**TASK TO CARRY OUT**
Restate the records below word for word.

**Dataset entries**
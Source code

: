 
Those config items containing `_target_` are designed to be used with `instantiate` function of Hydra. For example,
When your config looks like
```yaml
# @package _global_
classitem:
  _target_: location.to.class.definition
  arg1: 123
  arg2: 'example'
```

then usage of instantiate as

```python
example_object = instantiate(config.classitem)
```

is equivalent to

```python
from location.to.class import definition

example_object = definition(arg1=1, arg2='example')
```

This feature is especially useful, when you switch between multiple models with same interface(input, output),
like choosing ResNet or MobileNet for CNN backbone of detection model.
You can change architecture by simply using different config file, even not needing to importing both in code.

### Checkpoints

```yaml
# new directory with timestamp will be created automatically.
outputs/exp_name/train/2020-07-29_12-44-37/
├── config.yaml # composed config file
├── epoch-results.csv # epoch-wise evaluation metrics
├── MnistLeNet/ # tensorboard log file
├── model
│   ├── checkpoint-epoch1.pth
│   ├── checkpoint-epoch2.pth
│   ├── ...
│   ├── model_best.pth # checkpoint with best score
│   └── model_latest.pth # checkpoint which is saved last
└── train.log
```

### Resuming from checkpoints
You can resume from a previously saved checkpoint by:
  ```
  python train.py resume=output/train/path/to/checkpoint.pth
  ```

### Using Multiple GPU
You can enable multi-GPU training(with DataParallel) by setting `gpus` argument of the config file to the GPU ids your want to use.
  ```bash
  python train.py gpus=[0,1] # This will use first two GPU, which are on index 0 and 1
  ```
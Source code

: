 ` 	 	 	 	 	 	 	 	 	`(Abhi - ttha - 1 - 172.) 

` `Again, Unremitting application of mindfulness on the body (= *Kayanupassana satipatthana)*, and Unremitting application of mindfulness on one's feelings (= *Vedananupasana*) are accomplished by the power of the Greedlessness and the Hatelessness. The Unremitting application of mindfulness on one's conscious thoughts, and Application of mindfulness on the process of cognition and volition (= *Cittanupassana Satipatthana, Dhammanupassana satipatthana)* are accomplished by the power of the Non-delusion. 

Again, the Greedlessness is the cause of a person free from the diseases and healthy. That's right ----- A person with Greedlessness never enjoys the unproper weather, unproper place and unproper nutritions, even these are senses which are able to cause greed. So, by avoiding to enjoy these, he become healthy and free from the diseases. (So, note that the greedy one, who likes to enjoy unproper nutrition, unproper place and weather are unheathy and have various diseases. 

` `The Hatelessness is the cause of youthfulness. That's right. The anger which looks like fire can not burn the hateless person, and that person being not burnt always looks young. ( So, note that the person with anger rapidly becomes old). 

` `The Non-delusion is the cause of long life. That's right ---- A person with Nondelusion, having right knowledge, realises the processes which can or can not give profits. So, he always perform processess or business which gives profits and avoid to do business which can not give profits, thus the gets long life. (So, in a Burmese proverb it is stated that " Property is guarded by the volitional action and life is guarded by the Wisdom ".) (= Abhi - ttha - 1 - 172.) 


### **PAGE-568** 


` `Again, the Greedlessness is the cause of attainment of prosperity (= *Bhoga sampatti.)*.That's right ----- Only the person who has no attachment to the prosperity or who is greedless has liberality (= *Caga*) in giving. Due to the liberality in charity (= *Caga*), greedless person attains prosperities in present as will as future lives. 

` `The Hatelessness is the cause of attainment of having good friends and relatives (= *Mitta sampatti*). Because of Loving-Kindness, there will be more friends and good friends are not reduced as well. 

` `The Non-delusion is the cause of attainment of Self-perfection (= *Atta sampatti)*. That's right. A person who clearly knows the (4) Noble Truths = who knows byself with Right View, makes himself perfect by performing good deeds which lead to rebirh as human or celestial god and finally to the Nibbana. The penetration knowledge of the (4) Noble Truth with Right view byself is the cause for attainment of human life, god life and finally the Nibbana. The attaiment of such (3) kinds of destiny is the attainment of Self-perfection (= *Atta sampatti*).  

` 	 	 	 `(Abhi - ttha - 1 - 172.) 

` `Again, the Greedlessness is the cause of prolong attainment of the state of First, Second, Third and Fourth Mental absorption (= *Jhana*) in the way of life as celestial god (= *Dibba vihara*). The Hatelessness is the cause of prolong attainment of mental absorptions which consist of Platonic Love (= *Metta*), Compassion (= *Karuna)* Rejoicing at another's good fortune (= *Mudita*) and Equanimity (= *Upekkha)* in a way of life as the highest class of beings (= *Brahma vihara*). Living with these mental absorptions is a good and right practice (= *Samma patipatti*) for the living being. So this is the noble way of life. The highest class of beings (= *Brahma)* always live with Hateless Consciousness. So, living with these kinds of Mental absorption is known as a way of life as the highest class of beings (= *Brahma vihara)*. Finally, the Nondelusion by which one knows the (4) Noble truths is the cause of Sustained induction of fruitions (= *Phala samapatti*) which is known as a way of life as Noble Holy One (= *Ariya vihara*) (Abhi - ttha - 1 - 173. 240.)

**RESPONSE FOR THIS EXERCISE**
Source code

: 
Those config items containing `_target_` are designed to be used with `instantiate` function of Hydra. For example,
When your config looks like
```yaml
# @package _global_
classitem:
  _target_: location.to.class.definition
  arg1: 123
  arg2: 'example'
```

then usage of instantiate as

```python
example_object = instantiate(config.classitem)
```

is equivalent to

```python
from location.to.class import definition

example_object = definition(arg1=1, arg2='example')
```

This feature is especially useful, when you switch between multiple models with same interface(input, output),
like choosing ResNet or MobileNet for CNN backbone of detection model.
You can change architecture by simply using different config file, even not needing to importing both in code.

### Checkpoints

```yaml
# new directory with timestamp will be created automatically.
outputs/exp_name/train/2020-07-29_12-44-37/
├── config.yaml # composed config file
├── epoch-results.csv # epoch-wise evaluation metrics
├── MnistLeNet/ # tensorboard log file
├── model
│   ├── checkpoint-epoch1.pth
│   ├── checkpoint-epoch2.pth
│   ├── ...
│   ├── model_best.pth # checkpoint with best score
│   └── model_latest.pth # checkpoint which is saved last
└── train.log
```

### Resuming from checkpoints
You can resume from a previously saved checkpoint by:
  ```
  python train.py resume=output/train/path/to/checkpoint.pth
  ```

### Using Multiple GPU
You can enable multi-GPU training(with DataParallel) by setting `gpus` argument of the config file to the GPU ids your want to use.
  ```bash
  python train.py gpus=[0,1] # This will use first two GPU, which are on index 0 and 1
  ```
Source code

: ` 	 	 	 	 	 	 	 	 	`(Abhi - ttha - 1 - 172.) 

` `Again, Unremitting application of mindfulness on the body (= *Kayanupassana satipatthana)*, and Unremitting application of mindfulness on one's feelings (= *Vedananupasana*) are accomplished by the power of the Greedlessness and the Hatelessness. The Unremitting application of mindfulness on one's conscious thoughts, and Application of mindfulness on the process of cognition and volition (= *Cittanupassana Satipatthana, Dhammanupassana satipatthana)* are accomplished by the power of the Non-delusion. 

Again, the Greedlessness is the cause of a person free from the diseases and healthy. That's right ----- A person with Greedlessness never enjoys the unproper weather, unproper place and unproper nutritions, even these are senses which are able to cause greed. So, by avoiding to enjoy these, he become healthy and free from the diseases. (So, note that the greedy one, who likes to enjoy unproper nutrition, unproper place and weather are unheathy and have various diseases. 

` `The Hatelessness is the cause of youthfulness. That's right. The anger which looks like fire can not burn the hateless person, and that person being not burnt always looks young. ( So, note that the person with anger rapidly becomes old). 

` `The Non-delusion is the cause of long life. That's right ---- A person with Nondelusion, having right knowledge, realises the processes which can or can not give profits. So, he always perform processess or business which gives profits and avoid to do business which can not give profits, thus the gets long life. (So, in a Burmese proverb it is stated that " Property is guarded by the volitional action and life is guarded by the Wisdom ".) (= Abhi - ttha - 1 - 172.) 


### **PAGE-568** 


` `Again, the Greedlessness is the cause of attainment of prosperity (= *Bhoga sampatti.)*.That's right ----- Only the person who has no attachment to the prosperity or who is greedless has liberality (= *Caga*) in giving. Due to the liberality in charity (= *Caga*), greedless person attains prosperities in present as will as future lives. 

` `The Hatelessness is the cause of attainment of having good friends and relatives (= *Mitta sampatti*). Because of Loving-Kindness, there will be more friends and good friends are not reduced as well. 

` `The Non-delusion is the cause of attainment of Self-perfection (= *Atta sampatti)*. That's right. A person who clearly knows the (4) Noble Truths = who knows byself with Right View, makes himself perfect by performing good deeds which lead to rebirh as human or celestial god and finally to the Nibbana. The penetration knowledge of the (4) Noble Truth with Right view byself is the cause for attainment of human life, god life and finally the Nibbana. The attaiment of such (3) kinds of destiny is the attainment of Self-perfection (= *Atta sampatti*).  

` 	 	 	 `(Abhi - ttha - 1 - 172.) 

` `Again, the Greedlessness is the cause of prolong attainment of the state of First, Second, Third and Fourth Mental absorption (= *Jhana*) in the way of life as celestial god (= *Dibba vihara*). The Hatelessness is the cause of prolong attainment of mental absorptions which consist of Platonic Love (= *Metta*), Compassion (= *Karuna)* Rejoicing at another's good fortune (= *Mudita*) and Equanimity (= *Upekkha)* in a way of life as the highest class of beings (= *Brahma vihara*). Living with these mental absorptions is a good and right practice (= *Samma patipatti*) for the living being. So this is the noble way of life. The highest class of beings (= *Brahma)* always live with Hateless Consciousness. So, living with these kinds of Mental absorption is known as a way of life as the highest class of beings (= *Brahma vihara)*. Finally, the Nondelusion by which one knows the (4) Noble truths is the cause of Sustained induction of fruitions (= *Phala samapatti*) which is known as a way of life as Noble Holy One (= *Ariya vihara*) (Abhi - ttha - 1 - 173. 240.)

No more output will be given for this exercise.